New behaviour due to an update of the package CSV when using CSV.read

Hello,

When the file tmp.csv just contains the string “INFI_”, the code

using CSV
data = CSV.read("tmp.csv",header=false,delim=';');
data

gives the result

1×1 DataFrames.DataFrame
│ Row │ Column1 │
│ │ String │
├─────┼─────────┤
│ 1 │ INFI_ │

which is what I want.

BUT, when the file tmp.csv just contains the strings “INFI”, the code gives the result

1×1 DataFrames.DataFrame
Row │ Column1 │
│ Float64 │
├─────┼─────────┤
│ 1 │ Inf │

That is to say, there is a cast from a string to a float. Thus, INFI seems to be a reserved words. I have the same behaviour by replacing “INFI” with “INF”.

Is there a simple solution to avoid this behaviour ie to keep “INFI” as a string ? Thanks very much.

NB : Note that this new behaviour is obtained with the version CSV v0.5.9 of the CSV package.
With the version CSV v0.4.3 of the CSV package, I do not have this problem.

I would check if there is an existing issue for CSV.jl, and if not, open one. This looks like a bug.

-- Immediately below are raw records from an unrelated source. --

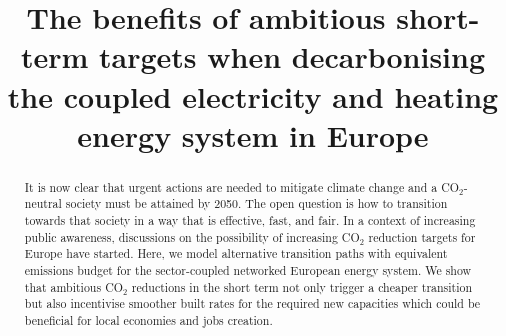 \documentclass[5p]{elsarticle} %
\begin{document}
\begin{frontmatter}

\title{The benefits of ambitious short-term targets when decarbonising the coupled electricity and heating energy system in Europe}




\begin{abstract}

It is now clear that urgent actions are needed to mitigate climate change and a CO$_2$-neutral society must be attained by 2050. The open question is how to transition towards that society in a way that is effective, fast, and fair. In a context of increasing public awareness, discussions on the possibility of increasing CO$_2$ reduction targets for Europe have started. Here, we model alternative transition paths with equivalent emissions budget for the sector-coupled networked European energy system. We show that ambitious CO$_2$ reductions in the short term not only trigger a cheaper transition but also incentivise smoother built rates for the required new capacities which could be beneficial for local economies and jobs creation.

\end{abstract}

\begin{keyword}


\end{keyword}

\end{frontmatter}

\linenumbers
\end{document}
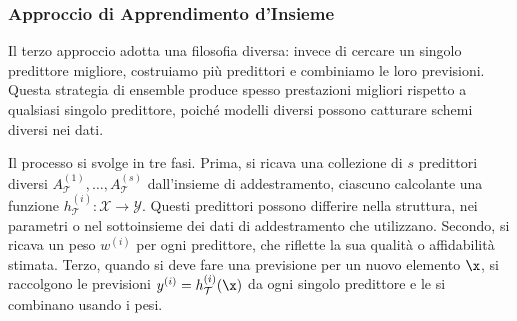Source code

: \subsubsection*{Approccio di Apprendimento d'Insieme}

Il terzo approccio adotta una filosofia diversa: invece di cercare un singolo predittore migliore, costruiamo più predittori e combiniamo le loro previsioni. Questa strategia di \alert{ensemble} produce spesso prestazioni migliori rispetto a qualsiasi singolo predittore, poiché modelli diversi possono catturare schemi diversi nei dati.

Il processo si svolge in tre fasi. Prima, si ricava una collezione di $s$ predittori diversi $A^{(1)}_{\mathcal{T}}, \ldots, A^{(s)}_{\mathcal{T}}$ dall'insieme di addestramento, ciascuno calcolante una funzione $h^{(i)}_{\mathcal{T}}: \mathcal{X} \rightarrow \mathcal{Y}$. Questi predittori possono differire nella struttura, nei parametri o nel sottoinsieme dei dati di addestramento che utilizzano. Secondo, si ricava un peso $w^{(i)}$ per ogni predittore, che riflette la sua qualità o affidabilità stimata. Terzo, quando si deve fare una previsione per un nuovo elemento $\x$, si raccolgono le previsioni $y^{(i)} = h^{(i)}_{\mathcal{T}}(\x)$ da ogni singolo predittore e le si combinano usando i pesi.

Thanks very much, Tamas ! This issue seems to have similarities to the one described in New behaviour due to an update of the package CSV when using CSV.write - #7 by steph_de_paris

If there is no solution, is there another package to read a CSV file with Julia ? (except the one to come back to the CSV v0.4.3 version of the CSV package)

1 Like

There is

OK, thanks again ! By the way, perhaps a solution for my issue could be

CSV.read(file; types=[String])

PS : I cannot test this on my Linux OS because of the restricted access from my home (this is the weekend …).

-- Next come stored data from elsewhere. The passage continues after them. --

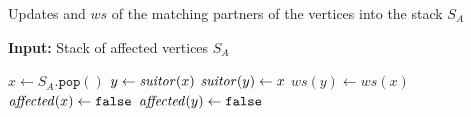 \begin{algorithm}[t]
\footnotesize
\caption{\footnotesize Updates \vsuitor and $ws$ of the matching partners of the
vertices into the stack $S_A$}
\label{algo:dyn-suitor-update-aff}
\textbf{Input:} Stack of affected vertices $S_A$

\begin{algorithmic}[1]
\State$x \gets S_A.\texttt{pop}()$
\State$y \gets \mathit{suitor}(x)$
\State$\mathit{suitor}(y) \gets x$\label{line:dyn-mwm:update-aff-1}
\State$ws(y) \gets ws(x)$\label{line:dyn-mwm:update-aff-2}
\State$\mathit{affected}(x) \gets \texttt{false}$\label{line:dyn-mwm:update-aff-unaff-1}
\State$\mathit{affected}(y) \gets \texttt{false}$\label{line:dyn-mwm:update-aff-unaff-2}
\EndWhile
\end{algorithmic}
\end{algorithm}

Yes, you can always manually specify what the type of a column should be, so doing types=[String], or w/ a Dict by column id or number: types=Dict(1=>String).

What’s going on here is that the Parsers.jl package parses both INF and INFINITY as valid Float64 values, and it looks like it considers any prefix in-between as valid as well, so this can ultimately be fixed in Parsers.jl itself.

1 Like